I know there have been some threads about this already, but I feel I need to create my own thread for my own individual scenario.

If you read my last thread; my current plans are similar but more "humble". The only animals I want that are often banned (and I would want them to be legal so I can keep them) are wolfdogs/wolves and caimans. I mainly want to have a plot of land where I can keep dogs, some larger animals like horses and/or camels, possibly alpacas (for the wool), and especially parrots.

I write in the Spain-forum because it seems to be a more active category, and Spain is only one of my options.

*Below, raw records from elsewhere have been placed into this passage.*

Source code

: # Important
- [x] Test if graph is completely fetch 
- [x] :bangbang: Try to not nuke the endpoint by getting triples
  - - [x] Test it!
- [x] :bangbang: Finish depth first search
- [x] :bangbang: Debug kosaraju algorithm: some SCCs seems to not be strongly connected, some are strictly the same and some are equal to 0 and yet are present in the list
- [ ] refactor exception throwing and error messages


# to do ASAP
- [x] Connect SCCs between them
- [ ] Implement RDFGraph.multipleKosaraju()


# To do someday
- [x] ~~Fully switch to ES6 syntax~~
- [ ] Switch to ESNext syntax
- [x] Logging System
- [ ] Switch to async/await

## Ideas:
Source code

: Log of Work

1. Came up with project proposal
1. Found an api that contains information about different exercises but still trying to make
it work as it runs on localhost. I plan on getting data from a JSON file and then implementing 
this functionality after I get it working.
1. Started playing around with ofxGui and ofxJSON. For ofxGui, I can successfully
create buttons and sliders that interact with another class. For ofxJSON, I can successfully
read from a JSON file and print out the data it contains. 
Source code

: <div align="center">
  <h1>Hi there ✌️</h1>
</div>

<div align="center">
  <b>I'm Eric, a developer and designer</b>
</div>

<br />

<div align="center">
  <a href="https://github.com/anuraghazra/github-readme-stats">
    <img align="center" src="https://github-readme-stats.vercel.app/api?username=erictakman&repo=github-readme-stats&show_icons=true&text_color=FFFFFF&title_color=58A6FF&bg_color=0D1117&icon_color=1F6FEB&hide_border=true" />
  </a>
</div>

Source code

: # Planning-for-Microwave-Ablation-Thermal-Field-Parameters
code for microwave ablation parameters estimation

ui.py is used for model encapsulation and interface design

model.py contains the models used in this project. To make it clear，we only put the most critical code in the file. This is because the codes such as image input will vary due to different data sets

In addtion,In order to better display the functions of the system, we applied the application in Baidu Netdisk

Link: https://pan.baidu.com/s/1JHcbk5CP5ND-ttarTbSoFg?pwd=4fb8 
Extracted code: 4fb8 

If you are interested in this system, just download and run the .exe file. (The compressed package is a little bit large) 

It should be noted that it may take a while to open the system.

I want to live off-grid and "simple", and I understand this is hard to do in Spain, from what I've seen regarding rural land over there.
What I've looked at for some time is Croatia, but I can't find ANY suitable land. Not that it's too expensive or anything, I simply only find houses, no empty plots of land.
I recently also started looking at Bulgaria, because of the cheap land that can be found there. While Bulgaria Climate, Average Weather, Temperatures, Rainfall, Sunshine, Humidity, Graphs doesn't look too bad, around zero-a few plus degrees in winter, lots of people insist the winters are long and cold.

In short, what I want...
* Be able to live simply (a cob house or similar, if possible) and off-grid, away from close neighbors
* Have parrots outdoors year-round, so it has to be a decent climate (they can take more than people think with some acclimitization and shelter, but not "real" winters, and I can't stand long cold either)
* A decent patch of cheap, open land (no forest land).
* *Preferably* a country where you can keep wolfdogs and/or caimans.

How best to do this? I'm very open to suggestions...


----------